いやはや2

たしかに「眠れない」気分にさせる映画ではあったのですが、けっきょくよく寝ました(笑)

『アメリカばんざい crazy as usual』が扱っているテーマのひとつは、マイケル・ムーアの映画、とくに『華氏911【楽天ブックスならいつでも送料無料】華氏911 コレクターズ・エディションなどと共通していて、若者が軍隊に入ることを志願する背景に貧困(経済格差によるもの)があるということだが、違うのは「その後」をよりリアルにわからせる点かな? つまり、戦場で命を失うばかりが犠牲ではなく、生きて戻ってきてもPTSDに悩まされたり、あるいは放射能の後遺症に悩まされたり、軍で身につけた技術は職を得るためには役立たず、ホームレスにならざるをえなかったり… そしてホームレス仲間がささいなことをきっかけに殺しあってしまったりという現実。

登場人物のなかには日本人と結婚した男性もあり、彼などはイラクに行くことを拒否して除隊になり、現在では兵士たちの相談にのったり、高校を回って自分の知った現実を若い人たちに話すような活動をしている。その家族から見た日本についてのコメント「日本はどんどんアメリカみたいになっている」などは耳が痛くなるもの。

かすかな希望を感じたのは、最初登場したときは暗い表情だった若者(帰還兵)が、それから1年以上たった映画のラスト間近では、自分たちのつらさをラップにして歌ったり、女の子とデートしようという元気を取り戻している場面。

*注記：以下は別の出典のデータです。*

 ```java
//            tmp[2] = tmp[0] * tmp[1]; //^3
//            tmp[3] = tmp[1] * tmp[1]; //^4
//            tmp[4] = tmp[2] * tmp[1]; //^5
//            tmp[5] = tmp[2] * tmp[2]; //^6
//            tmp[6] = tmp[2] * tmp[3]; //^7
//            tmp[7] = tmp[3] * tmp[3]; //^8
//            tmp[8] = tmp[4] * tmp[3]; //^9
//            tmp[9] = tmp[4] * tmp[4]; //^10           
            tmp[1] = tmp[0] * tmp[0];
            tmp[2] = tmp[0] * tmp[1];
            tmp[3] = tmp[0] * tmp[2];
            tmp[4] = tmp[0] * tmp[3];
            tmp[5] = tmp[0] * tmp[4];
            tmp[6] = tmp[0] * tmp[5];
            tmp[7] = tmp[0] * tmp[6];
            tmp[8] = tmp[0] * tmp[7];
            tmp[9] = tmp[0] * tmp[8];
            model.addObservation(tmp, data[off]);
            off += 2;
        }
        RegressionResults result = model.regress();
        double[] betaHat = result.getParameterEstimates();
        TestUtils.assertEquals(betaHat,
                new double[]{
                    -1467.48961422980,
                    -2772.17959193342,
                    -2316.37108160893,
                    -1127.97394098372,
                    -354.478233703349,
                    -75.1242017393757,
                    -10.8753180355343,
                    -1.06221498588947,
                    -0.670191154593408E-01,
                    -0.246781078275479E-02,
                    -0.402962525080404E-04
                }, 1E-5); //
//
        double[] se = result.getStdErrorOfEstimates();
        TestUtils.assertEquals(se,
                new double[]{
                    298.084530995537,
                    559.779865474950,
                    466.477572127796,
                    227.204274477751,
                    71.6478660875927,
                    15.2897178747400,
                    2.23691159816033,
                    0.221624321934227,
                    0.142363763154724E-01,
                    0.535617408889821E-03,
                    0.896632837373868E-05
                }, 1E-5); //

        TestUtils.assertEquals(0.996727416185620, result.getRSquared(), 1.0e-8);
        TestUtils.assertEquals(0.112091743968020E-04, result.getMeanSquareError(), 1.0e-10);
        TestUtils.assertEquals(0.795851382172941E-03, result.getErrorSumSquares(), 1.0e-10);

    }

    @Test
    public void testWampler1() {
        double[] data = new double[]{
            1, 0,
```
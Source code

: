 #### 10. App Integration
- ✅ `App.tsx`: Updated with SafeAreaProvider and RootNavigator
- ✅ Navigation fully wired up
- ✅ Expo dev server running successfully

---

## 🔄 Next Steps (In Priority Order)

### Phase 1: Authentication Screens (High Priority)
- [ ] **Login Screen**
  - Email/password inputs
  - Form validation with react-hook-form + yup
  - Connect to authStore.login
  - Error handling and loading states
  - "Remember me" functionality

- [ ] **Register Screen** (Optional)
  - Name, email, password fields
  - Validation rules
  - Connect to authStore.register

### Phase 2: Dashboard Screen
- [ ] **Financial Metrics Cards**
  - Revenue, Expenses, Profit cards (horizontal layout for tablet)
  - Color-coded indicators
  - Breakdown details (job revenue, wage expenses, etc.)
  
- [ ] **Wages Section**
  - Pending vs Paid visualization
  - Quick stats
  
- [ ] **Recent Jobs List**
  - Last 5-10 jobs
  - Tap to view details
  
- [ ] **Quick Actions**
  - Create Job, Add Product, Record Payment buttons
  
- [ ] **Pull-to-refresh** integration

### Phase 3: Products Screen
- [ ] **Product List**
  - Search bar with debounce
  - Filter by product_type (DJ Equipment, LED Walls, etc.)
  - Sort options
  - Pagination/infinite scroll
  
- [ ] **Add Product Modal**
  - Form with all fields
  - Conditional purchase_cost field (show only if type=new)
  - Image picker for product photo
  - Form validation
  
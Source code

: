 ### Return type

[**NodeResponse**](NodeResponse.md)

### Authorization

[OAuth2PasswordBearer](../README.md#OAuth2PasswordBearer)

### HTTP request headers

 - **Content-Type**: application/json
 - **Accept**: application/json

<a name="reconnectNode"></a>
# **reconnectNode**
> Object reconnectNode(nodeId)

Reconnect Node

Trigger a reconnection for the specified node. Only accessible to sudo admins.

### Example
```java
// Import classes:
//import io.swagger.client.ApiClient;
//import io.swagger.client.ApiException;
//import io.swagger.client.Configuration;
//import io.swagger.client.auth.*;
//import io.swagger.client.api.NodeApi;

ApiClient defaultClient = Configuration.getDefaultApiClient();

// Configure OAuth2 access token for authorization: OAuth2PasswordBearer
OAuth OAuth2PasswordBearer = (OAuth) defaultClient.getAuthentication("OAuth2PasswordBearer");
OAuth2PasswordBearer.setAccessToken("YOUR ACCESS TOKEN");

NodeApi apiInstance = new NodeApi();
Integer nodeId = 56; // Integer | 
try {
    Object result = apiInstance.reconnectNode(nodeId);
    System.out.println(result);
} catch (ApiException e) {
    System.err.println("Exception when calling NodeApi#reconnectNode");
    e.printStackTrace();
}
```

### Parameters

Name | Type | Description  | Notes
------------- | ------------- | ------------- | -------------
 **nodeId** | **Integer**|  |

自分の体験を誰かと語りあって共有したり、また周囲の助けを得られることによって、人生をもう一度取り戻すことは不可能ではないということを指し示しているようだった。

この映画を観ながら、身を切られるような思いをした。母として、絶対にこんな目に子どもを合わせたくない。では、どうやって? を考えるとき、私(たち)の真価が問われるのだと思う。文字通りの戦闘がおこなわれる場だけが「戦場」ではないのだから。